The matter allegedly misrepresented is reflected in the following question and answer on the plaintiff’s signed application for automobile insurance:

“5. During the past S years, has any driver, applicant or member of the household:
(a) * * *
(g) had any insurer cancel or decline or refuse to renew any automobile insurance? No.”

The facts reveal the plaintiff had automobile insurance on the subject automobile with Allstate Insurance Company for a policy period from August 4, 1970 to August 4, 1971. The plaintiff received a letter from Allstate Insurance Company dated September 8, 1970, notifying the plaintiff the company was cancelling the policy issued by it as of September 20, 1970, and advising the plaintiff she might possibly be eligible for insurance through the Tennessee Automobile Insurance Plan.
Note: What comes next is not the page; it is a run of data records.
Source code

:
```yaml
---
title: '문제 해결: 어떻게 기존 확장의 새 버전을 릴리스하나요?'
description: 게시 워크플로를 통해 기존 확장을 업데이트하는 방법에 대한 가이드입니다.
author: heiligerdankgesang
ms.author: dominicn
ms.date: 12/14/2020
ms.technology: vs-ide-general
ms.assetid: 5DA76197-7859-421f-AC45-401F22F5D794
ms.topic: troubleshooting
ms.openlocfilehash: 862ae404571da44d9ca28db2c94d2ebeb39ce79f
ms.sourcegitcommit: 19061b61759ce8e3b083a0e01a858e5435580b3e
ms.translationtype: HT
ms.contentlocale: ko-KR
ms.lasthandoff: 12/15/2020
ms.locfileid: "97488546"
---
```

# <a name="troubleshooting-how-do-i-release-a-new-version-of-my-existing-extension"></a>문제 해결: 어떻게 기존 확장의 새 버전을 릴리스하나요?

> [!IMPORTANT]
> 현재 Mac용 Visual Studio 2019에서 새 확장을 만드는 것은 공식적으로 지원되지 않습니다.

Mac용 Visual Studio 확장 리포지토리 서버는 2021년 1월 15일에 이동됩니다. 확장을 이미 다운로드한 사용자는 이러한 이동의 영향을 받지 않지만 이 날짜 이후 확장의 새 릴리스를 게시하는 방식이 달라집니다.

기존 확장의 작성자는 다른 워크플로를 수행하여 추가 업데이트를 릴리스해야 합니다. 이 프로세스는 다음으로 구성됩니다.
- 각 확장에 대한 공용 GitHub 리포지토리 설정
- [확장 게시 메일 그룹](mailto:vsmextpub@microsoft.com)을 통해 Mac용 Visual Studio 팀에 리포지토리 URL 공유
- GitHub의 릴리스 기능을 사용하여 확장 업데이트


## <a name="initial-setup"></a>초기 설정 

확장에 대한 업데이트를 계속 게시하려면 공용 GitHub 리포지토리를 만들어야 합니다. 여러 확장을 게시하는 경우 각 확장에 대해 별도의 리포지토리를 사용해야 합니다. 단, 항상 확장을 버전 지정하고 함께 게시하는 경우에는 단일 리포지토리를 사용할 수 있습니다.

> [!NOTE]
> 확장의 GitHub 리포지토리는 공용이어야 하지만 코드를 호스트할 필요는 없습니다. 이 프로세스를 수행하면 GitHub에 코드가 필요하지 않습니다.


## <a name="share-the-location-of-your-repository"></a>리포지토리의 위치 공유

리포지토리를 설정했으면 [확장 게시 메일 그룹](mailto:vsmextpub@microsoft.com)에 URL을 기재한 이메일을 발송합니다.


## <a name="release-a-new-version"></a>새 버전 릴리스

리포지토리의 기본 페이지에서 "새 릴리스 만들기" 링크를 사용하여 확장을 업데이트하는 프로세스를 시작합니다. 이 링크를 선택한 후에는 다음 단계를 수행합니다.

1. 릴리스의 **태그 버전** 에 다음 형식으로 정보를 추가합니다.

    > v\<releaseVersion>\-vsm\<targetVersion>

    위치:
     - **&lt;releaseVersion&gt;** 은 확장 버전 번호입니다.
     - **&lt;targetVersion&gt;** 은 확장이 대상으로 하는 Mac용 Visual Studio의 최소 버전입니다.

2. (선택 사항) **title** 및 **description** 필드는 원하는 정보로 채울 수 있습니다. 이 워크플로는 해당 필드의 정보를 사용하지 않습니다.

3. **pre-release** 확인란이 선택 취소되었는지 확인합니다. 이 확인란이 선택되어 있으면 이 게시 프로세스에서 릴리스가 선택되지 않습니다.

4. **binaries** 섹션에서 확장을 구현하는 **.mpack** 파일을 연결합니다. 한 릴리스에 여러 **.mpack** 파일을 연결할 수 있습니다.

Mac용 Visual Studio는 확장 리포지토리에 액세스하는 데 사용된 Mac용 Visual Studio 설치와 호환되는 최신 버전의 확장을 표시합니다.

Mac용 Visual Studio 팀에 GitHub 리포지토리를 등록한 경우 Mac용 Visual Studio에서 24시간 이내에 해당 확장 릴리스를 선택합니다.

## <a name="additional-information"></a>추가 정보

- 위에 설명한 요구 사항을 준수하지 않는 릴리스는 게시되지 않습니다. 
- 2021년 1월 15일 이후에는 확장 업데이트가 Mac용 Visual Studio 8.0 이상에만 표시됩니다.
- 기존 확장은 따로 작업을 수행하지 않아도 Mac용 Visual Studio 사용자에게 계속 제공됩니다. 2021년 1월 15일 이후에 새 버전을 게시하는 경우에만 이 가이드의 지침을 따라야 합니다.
The plaintiff, on September 18, 1970, made application with the agent of the defendant company for automobile insurance, and on that date answered the question as above shown. The agent issued a binder effective September 18, 1970. The premium was paid, and the defendant issued its policy to the plaintiff. There is no denial of the answer made to question 5 (g); the usual contract provisions that the binder issued in reliance upon the statements in the application, and the policy issued in reliance on the declarations made a part thereof, all exist in the present transaction. No fraud, misrepresentation or inducement is charged to the company or its agent.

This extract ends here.